I can see why it's useful for hacks but I don't know why a bot would ever need to modify any functions. Anti-AFK can be done without any modification of static memory. Lua hooks (?) shouldn't be needed in any case. I can't see any hooks being necessary for a bot so I'm curious as to what you're using it for.

[rik.chong]

I can see why it's useful for hacks but I don't know why a bot would ever need to modify any functions. Anti-AFK can be done without any modification of static memory. Lua hooks (?) shouldn't be needed in any case. I can't see any hooks being necessary for a bot so I'm curious as to what you're using it for.

As I said I am new to bot programming, and still doing some hacks by inline hooking. (Learning and learning
And I am not sure if I have missed something that will flag me as banned, so I am thinking making all this will keep my bot safer.
Thanks Jadd!

[Wildbreath]

my protection works same like a 5 months or more, still alive -_-

[aeo]

my protection works same like a 5 months or more, still alive -_-

you do a similar thing by removing hooks/detours calling the original saving and after you reapply your hooks and return the clean result.
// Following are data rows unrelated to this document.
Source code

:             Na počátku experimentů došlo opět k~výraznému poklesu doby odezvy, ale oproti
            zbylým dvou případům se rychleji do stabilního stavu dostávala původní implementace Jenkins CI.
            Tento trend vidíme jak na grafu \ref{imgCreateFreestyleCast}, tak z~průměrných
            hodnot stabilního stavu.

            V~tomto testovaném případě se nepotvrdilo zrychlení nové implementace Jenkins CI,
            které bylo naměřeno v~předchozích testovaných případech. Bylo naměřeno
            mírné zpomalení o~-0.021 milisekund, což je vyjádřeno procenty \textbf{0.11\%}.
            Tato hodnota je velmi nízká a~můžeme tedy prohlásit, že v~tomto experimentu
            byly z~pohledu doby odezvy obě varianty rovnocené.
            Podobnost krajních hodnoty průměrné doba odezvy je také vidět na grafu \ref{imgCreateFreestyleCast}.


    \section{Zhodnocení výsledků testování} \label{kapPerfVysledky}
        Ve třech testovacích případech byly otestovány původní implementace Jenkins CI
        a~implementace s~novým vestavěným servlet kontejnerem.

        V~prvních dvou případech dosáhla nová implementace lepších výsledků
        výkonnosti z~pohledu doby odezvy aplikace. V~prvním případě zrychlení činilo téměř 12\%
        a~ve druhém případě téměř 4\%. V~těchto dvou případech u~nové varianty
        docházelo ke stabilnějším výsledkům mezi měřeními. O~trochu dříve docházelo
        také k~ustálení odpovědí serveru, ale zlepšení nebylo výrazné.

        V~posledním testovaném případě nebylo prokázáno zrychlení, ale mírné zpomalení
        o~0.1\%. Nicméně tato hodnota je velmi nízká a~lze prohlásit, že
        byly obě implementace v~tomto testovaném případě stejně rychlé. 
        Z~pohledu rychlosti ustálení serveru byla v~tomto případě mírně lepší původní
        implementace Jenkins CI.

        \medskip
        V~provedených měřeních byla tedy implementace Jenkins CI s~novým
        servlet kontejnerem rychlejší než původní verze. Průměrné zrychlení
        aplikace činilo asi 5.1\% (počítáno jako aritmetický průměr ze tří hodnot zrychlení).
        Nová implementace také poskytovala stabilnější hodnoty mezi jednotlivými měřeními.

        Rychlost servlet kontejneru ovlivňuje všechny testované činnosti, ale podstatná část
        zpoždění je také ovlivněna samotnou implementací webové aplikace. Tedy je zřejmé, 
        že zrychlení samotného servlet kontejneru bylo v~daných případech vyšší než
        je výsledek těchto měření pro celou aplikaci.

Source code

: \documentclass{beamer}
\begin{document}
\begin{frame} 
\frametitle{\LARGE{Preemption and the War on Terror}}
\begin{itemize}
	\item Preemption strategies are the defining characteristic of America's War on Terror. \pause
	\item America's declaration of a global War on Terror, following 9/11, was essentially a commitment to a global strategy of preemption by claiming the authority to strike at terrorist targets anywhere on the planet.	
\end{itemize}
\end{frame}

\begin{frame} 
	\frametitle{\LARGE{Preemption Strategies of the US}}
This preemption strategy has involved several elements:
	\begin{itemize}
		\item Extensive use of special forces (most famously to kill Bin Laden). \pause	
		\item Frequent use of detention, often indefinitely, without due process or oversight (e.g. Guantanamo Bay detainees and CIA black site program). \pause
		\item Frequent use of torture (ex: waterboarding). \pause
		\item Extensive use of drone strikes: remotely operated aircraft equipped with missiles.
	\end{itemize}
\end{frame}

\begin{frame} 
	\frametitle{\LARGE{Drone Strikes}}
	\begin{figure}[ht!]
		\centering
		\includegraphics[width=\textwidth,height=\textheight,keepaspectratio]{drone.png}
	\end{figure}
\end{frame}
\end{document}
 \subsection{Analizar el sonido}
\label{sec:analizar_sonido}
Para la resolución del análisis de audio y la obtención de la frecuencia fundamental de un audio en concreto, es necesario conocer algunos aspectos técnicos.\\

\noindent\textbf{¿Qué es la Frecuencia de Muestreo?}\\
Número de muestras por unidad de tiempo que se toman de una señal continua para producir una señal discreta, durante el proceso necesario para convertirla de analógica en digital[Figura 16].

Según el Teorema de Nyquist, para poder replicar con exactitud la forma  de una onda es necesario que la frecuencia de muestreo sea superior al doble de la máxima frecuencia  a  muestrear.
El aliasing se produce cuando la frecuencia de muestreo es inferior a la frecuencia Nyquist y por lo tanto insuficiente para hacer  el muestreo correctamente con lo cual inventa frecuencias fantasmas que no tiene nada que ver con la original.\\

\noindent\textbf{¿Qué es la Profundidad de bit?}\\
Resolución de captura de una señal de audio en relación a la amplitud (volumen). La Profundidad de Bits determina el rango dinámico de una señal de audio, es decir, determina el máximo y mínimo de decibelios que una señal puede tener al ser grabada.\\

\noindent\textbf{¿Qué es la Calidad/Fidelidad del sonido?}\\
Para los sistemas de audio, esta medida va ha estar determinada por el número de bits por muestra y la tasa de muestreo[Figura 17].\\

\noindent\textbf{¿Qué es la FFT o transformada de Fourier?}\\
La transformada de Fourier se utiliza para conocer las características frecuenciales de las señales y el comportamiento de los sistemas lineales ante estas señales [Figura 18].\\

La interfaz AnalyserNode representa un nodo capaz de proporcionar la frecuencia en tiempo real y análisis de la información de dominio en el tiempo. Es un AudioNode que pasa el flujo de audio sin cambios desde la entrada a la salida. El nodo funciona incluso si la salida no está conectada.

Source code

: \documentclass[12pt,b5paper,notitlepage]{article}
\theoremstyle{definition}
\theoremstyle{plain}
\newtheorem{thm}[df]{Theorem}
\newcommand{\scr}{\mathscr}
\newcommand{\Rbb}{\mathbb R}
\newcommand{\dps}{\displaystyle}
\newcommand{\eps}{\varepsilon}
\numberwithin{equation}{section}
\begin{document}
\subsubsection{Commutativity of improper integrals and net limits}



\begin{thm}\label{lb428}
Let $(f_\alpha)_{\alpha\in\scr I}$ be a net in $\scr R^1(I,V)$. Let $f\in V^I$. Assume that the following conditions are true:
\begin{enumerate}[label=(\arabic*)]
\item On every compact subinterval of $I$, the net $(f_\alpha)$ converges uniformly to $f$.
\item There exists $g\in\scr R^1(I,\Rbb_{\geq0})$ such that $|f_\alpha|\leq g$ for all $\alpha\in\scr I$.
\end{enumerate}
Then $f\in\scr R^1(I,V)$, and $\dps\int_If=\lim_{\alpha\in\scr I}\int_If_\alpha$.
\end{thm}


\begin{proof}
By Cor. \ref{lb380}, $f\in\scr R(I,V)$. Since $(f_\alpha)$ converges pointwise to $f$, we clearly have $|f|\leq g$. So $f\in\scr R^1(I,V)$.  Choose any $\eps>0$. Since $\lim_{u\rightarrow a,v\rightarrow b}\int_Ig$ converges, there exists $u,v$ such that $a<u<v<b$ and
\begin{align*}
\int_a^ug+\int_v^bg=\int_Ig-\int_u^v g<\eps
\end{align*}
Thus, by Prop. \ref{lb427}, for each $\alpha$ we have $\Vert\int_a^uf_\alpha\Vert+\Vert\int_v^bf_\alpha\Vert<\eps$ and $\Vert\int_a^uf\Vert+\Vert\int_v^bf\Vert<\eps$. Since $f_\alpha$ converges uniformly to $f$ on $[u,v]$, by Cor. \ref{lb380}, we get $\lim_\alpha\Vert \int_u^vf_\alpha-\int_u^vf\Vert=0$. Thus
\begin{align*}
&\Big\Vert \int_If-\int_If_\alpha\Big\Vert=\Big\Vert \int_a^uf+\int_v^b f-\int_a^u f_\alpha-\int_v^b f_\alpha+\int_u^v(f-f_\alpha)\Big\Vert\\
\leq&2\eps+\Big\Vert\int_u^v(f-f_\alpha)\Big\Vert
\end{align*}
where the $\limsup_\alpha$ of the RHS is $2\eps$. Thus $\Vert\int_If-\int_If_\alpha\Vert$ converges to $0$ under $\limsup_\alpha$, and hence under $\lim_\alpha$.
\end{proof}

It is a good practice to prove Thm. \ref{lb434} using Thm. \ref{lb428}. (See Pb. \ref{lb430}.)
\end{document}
Warden doesn't check for a detour on the start of its scan function so your method is safe. However if they were to check for that you'd be caught, the above would make it by. Just some insight.

Code:

snip

[Wildbreath]

yay, you get code funny
but now i change something, check a last offspring ptr build

[yellow82]

Hi, thanks for the guide. I have tried in the wow.exe the Signature to find "74 02 03 23 F3 A5 B1 CA", but unfortunately I can not find them. Is the Signature still correct? Aso my mask was thus 8x "x". I hope that was correct!

greeting

[rik.chong]

Hi, thanks for the guide. I have tried in the wow.exe the Signature to find "74 02 03 23 F3 A5 B1 CA", but unfortunately I can not find them. Is the Signature still correct? Aso my mask was thus 8x "x". I hope that was correct!

greeting

yes, still working with the same signature(all masks 'x').
But Warden was dynamically loaded after LoadWardenModule(). You can check that with CE/ollydbg.

[Torpedoes]

Many hacks are scanned by Warden, like anti-afk, lua hook, etc.
before modifying memory data, I saved the original bytes.
By hijacking WardenScan, I can replace them with the original bytes,
so blz won't know my hooking stuff by Warden. is this make sense?

Thanks for the guide but I should mention that just because you have a Warden scanner doesn't mean "Blz won't know". If you're modifying any code, injecting code, hooking functions, detouring, you're eventually going to get banned. Whether warden detects it or not if Blizzard is after you they will get you. The safest method is external hacking, but even that doesn't protect you against being an obvious bot. But don't take my word for it, let the Glider God himself explain it. I suspect this is what happened with PQR when the ban wave hit.